YOUR ASSIGNMENT. Exclude the pictures, then copy all remaining records exactly.
-- ENTRIES PROVIDED follows --
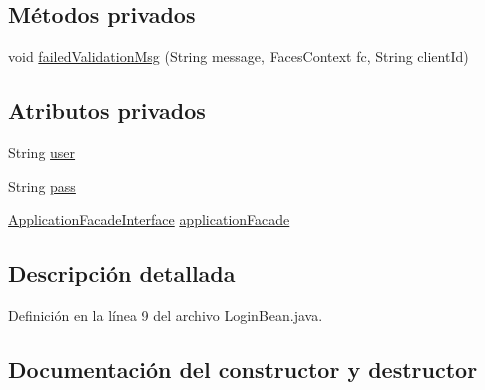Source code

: \subsection*{Métodos privados}
\begin{DoxyCompactItemize}
\item 
void \mbox{\hyperlink{classcom_1_1ruralhousejsf_1_1model_1_1login_1_1_login_bean_a79fa6a37fba3ce108e71cb637bf899a0}{failed\+Validation\+Msg}} (String message, Faces\+Context fc, String client\+Id)
\end{DoxyCompactItemize}
\subsection*{Atributos privados}
\begin{DoxyCompactItemize}
\item 
String \mbox{\hyperlink{classcom_1_1ruralhousejsf_1_1model_1_1login_1_1_login_bean_a06e00e34aacd95ab04a33bae5bc50b34}{user}}
\item 
String \mbox{\hyperlink{classcom_1_1ruralhousejsf_1_1model_1_1login_1_1_login_bean_a4abf487aa0d370809a4f737dd87dbdd7}{pass}}
\item 
\mbox{\hyperlink{interfacecom_1_1ruralhousejsf_1_1business_logic_1_1_application_facade_interface}{Application\+Facade\+Interface}} \mbox{\hyperlink{classcom_1_1ruralhousejsf_1_1model_1_1login_1_1_login_bean_aba818fddb0e4c1e484f5a336e9cedd40}{application\+Facade}}
\end{DoxyCompactItemize}


\subsection{Descripción detallada}


Definición en la línea 9 del archivo Login\+Bean.\+java.



\subsection{Documentación del constructor y destructor}
\mbox{\label{classcom_1_1ruralhousejsf_1_1model_1_1login_1_1_login_bean_ae77b2f684ab6b7fc6f4fd4274ccd2c84}}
-- ENTRIES PROVIDED concluded --
EXERCISE SOLUTION.
Source code

: \subsection*{Métodos privados}
\begin{DoxyCompactItemize}
\item 
void \mbox{\hyperlink{classcom_1_1ruralhousejsf_1_1model_1_1login_1_1_login_bean_a79fa6a37fba3ce108e71cb637bf899a0}{failed\+Validation\+Msg}} (String message, Faces\+Context fc, String client\+Id)
\end{DoxyCompactItemize}
\subsection*{Atributos privados}
\begin{DoxyCompactItemize}
\item 
String \mbox{\hyperlink{classcom_1_1ruralhousejsf_1_1model_1_1login_1_1_login_bean_a06e00e34aacd95ab04a33bae5bc50b34}{user}}
\item 
String \mbox{\hyperlink{classcom_1_1ruralhousejsf_1_1model_1_1login_1_1_login_bean_a4abf487aa0d370809a4f737dd87dbdd7}{pass}}
\item 
\mbox{\hyperlink{interfacecom_1_1ruralhousejsf_1_1business_logic_1_1_application_facade_interface}{Application\+Facade\+Interface}} \mbox{\hyperlink{classcom_1_1ruralhousejsf_1_1model_1_1login_1_1_login_bean_aba818fddb0e4c1e484f5a336e9cedd40}{application\+Facade}}
\end{DoxyCompactItemize}


\subsection{Descripción detallada}


Definición en la línea 9 del archivo Login\+Bean.\+java.



\subsection{Documentación del constructor y destructor}
\mbox{\label{classcom_1_1ruralhousejsf_1_1model_1_1login_1_1_login_bean_ae77b2f684ab6b7fc6f4fd4274ccd2c84}}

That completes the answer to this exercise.